Yazan:fuatogl Tarih: Ağu 31, 2008 | Reply
Neyse, kendileri cevap vermiş zaten:
Birgün den zorunlu bir açıklama: Etyen Mahçupyan ın 22 Ağustos 2008 tarihli Taraf gazetesindeki köşe yazısında BirGün ü hedef alan ağır suçlamalarına Birgün gazetesinin cevabıdır…
Birde benim aktardıklarıma uygun olarak Ahmet Tulgar bugün bir yazı yazmış:
SAHTE DOSTLAR (2)
Dileleyen Oğuzhan Müftüoğlu ve Doğan Tılıç ın konu ile ilgili cevap niteliği taşıyan son yazılarını da okuyabilir.

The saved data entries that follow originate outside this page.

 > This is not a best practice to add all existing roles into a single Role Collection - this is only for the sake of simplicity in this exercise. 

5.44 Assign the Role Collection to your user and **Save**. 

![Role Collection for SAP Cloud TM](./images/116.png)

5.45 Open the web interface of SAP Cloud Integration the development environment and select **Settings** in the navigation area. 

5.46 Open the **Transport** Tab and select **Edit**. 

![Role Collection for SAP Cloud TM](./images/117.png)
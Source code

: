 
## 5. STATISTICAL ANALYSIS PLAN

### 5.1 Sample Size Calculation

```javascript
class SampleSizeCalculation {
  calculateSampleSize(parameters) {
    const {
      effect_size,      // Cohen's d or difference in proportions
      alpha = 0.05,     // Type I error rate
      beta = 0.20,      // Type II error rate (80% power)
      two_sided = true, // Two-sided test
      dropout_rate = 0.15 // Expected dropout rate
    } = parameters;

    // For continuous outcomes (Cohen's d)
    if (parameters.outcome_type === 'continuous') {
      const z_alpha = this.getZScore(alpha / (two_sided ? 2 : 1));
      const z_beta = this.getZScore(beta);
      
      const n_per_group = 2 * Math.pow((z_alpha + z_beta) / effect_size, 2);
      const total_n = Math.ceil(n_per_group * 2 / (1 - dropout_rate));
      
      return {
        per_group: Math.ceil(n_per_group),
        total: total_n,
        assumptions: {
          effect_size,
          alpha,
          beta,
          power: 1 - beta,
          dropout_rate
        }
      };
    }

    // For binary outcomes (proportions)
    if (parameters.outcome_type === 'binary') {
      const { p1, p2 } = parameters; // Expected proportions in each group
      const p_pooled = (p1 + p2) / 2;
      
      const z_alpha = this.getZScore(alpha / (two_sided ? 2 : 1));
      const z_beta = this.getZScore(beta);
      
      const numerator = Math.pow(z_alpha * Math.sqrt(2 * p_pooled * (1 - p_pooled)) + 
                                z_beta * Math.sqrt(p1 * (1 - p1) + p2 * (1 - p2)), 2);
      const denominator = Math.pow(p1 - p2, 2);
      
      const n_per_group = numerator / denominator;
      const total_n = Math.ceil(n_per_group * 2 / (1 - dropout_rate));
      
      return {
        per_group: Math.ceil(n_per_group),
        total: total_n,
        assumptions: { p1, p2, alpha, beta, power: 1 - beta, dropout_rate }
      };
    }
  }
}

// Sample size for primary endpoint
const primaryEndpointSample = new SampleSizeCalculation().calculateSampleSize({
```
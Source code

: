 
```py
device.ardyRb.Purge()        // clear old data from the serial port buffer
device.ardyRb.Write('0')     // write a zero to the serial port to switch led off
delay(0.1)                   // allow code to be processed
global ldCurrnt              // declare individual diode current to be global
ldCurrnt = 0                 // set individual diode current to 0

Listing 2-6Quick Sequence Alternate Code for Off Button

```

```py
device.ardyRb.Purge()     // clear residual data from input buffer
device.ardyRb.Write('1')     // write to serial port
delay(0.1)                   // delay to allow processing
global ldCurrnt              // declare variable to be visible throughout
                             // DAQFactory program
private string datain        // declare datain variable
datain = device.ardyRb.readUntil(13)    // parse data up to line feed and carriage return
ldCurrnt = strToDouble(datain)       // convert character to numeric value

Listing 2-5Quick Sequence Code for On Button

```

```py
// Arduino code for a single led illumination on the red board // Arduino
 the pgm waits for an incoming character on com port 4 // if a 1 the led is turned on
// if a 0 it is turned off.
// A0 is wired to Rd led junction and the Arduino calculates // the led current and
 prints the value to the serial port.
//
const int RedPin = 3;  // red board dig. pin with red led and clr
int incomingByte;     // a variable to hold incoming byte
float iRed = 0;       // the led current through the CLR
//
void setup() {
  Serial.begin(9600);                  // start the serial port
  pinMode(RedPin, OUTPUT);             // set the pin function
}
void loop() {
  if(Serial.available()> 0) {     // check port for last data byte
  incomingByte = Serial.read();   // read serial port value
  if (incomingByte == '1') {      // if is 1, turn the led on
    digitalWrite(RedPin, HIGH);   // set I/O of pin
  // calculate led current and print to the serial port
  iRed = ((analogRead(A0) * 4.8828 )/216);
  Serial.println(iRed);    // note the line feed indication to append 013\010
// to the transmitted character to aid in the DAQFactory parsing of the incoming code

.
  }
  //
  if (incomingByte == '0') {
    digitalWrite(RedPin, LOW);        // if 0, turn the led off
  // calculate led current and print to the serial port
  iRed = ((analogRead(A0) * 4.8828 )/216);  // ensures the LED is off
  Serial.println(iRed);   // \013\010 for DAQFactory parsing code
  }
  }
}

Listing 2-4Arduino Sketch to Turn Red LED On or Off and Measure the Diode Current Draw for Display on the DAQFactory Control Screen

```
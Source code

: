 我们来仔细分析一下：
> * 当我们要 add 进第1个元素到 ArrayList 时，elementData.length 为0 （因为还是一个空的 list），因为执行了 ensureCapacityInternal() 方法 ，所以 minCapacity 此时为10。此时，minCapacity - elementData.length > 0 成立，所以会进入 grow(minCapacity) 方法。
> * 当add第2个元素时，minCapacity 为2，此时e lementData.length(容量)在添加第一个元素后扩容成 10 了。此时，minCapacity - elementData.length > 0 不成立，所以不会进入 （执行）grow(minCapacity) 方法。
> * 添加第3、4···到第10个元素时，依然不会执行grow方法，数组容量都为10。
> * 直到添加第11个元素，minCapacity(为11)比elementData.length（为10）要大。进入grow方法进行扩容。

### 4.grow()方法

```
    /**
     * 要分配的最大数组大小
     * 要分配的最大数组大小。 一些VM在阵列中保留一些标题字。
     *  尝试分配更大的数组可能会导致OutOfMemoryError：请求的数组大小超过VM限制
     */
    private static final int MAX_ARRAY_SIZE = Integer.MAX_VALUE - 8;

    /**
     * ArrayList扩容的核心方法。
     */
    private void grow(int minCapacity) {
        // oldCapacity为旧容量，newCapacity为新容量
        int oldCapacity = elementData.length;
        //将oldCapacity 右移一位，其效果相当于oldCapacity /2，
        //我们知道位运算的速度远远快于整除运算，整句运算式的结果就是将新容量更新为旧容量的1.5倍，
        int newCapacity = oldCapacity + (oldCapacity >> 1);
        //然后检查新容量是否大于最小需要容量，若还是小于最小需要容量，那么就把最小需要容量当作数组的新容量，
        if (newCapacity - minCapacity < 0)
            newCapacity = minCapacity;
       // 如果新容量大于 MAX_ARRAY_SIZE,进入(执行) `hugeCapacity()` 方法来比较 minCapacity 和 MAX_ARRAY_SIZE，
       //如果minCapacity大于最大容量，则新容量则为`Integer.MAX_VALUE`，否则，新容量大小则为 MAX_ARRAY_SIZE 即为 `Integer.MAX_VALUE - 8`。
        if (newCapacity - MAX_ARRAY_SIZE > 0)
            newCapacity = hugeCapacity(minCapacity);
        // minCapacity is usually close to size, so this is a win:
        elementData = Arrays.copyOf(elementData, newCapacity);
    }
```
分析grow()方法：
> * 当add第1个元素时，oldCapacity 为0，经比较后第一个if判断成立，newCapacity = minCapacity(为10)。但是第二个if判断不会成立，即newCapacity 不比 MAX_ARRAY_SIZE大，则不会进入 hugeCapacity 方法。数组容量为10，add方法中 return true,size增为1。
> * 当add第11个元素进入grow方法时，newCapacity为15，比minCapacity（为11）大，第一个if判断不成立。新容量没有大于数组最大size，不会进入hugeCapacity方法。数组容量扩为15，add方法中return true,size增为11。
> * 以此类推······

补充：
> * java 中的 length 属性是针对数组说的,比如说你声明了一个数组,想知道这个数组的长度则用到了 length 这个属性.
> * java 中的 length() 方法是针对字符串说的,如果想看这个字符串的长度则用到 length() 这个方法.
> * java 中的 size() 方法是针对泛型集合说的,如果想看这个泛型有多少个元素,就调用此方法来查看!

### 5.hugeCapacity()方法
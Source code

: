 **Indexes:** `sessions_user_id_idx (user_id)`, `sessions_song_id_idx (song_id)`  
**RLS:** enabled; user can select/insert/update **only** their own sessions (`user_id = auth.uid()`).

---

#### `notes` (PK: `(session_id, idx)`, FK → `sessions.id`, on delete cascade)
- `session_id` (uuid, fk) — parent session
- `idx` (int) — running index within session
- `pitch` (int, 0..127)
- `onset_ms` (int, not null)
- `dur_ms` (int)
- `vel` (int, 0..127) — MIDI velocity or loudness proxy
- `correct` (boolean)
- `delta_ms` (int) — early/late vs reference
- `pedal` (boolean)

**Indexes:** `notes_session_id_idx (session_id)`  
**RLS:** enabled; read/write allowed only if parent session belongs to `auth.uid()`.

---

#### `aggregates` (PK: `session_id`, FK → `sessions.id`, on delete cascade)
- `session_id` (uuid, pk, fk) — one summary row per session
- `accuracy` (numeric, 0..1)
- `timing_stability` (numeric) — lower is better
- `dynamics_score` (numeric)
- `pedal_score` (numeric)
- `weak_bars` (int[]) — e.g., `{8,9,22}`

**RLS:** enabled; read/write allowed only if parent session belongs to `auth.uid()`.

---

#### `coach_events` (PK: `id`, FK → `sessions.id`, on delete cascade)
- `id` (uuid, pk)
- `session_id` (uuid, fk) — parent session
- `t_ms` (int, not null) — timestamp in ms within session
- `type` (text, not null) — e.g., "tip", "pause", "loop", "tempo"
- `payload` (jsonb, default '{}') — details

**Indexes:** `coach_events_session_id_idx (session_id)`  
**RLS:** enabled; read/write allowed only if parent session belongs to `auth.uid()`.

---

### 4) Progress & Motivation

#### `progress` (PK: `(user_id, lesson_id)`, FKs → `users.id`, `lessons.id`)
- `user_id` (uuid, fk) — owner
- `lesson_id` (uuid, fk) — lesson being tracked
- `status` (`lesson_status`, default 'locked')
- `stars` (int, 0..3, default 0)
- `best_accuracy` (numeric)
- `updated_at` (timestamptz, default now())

Bu arada, bu meselede, hiçbir hakaret içermeyen yorumlarımızın, yayınlanan başka yorumlar arasında yayınlanmaması ise Tarafın gerçekten taraflı bir gazete olduğunu gösteriyor. En azından o konuda dürüst ve tutarlılar!
Fikirsel, ideolojik tartışma muhatabı almaktan öte, başvurulan bu çirkin yöntemleri açığa çıkartmak gerekiyor diye düşünüyorum. İddia sahiplerinin gerçekten samimi entellektüel bir çaba içersinde olduğu izlenimi doğru değil çünkü, buna kanmamak gerekiyor. Karşılarında tahammül edemedikleri bir grup var(demokrasi ve özgürlük nosyonlarının ‘brand’ anlamında tekelini kurmak istiyorlar – gerisi boş onlar için), fikri planda üstünlük sağlayamadıklarını bildikleri için de bu tarz düzeysiz mesnetsiz dedikoducu yöntemlere başvurmak zorunda kalıyorlar. Meselenin taraflarının yöntemlerine bakınca zaten bu hemen ortaya çıkıyor. Örneğin birisi hiçbir özne bağlantısı göstermeden, cesaretlice muhatap belirtmeden aynı klişe sözcüğü tekrarlayıp, “nasıl olsa insanların, kafasında nereye gideceği bellidir” yöntemine başvuruyor. Diğer tarafdaki insanlar ise başlığa muhatabının adını yazarak teker teker sorularını sorma gayreti içersinde. Mesela: Murat Belge’ye Sorular
Yazan:Deniz Tarih: Nis 16, 2010 | Reply
Sayın yazar acaba türkiye’de sol olmadığını mı yoksa olmaması gerektiğini mi söylemek istemiş? Eğer öyleyse bizim edebiyatçımızın sanatçımızın aydınımızın görevi görevi iktidarı elinde bulundurun demokratlarla çay içmek mi olmalı? Bunu yapmak bu coğrafyada verilmiş her türlü özgürlükçü devrimci mücadeleye ihanet etmek değil midir? Kürt mücadelesine ihanet değil midir? Bu coğrafyada yaşamını vermiş binlerce devrimciye ihanet etmek değil midir? Evet, ÖZGÜRCE düşünelim, DEMOKRAT da olalım ama böylesine akılsız da olmayalım değil mi?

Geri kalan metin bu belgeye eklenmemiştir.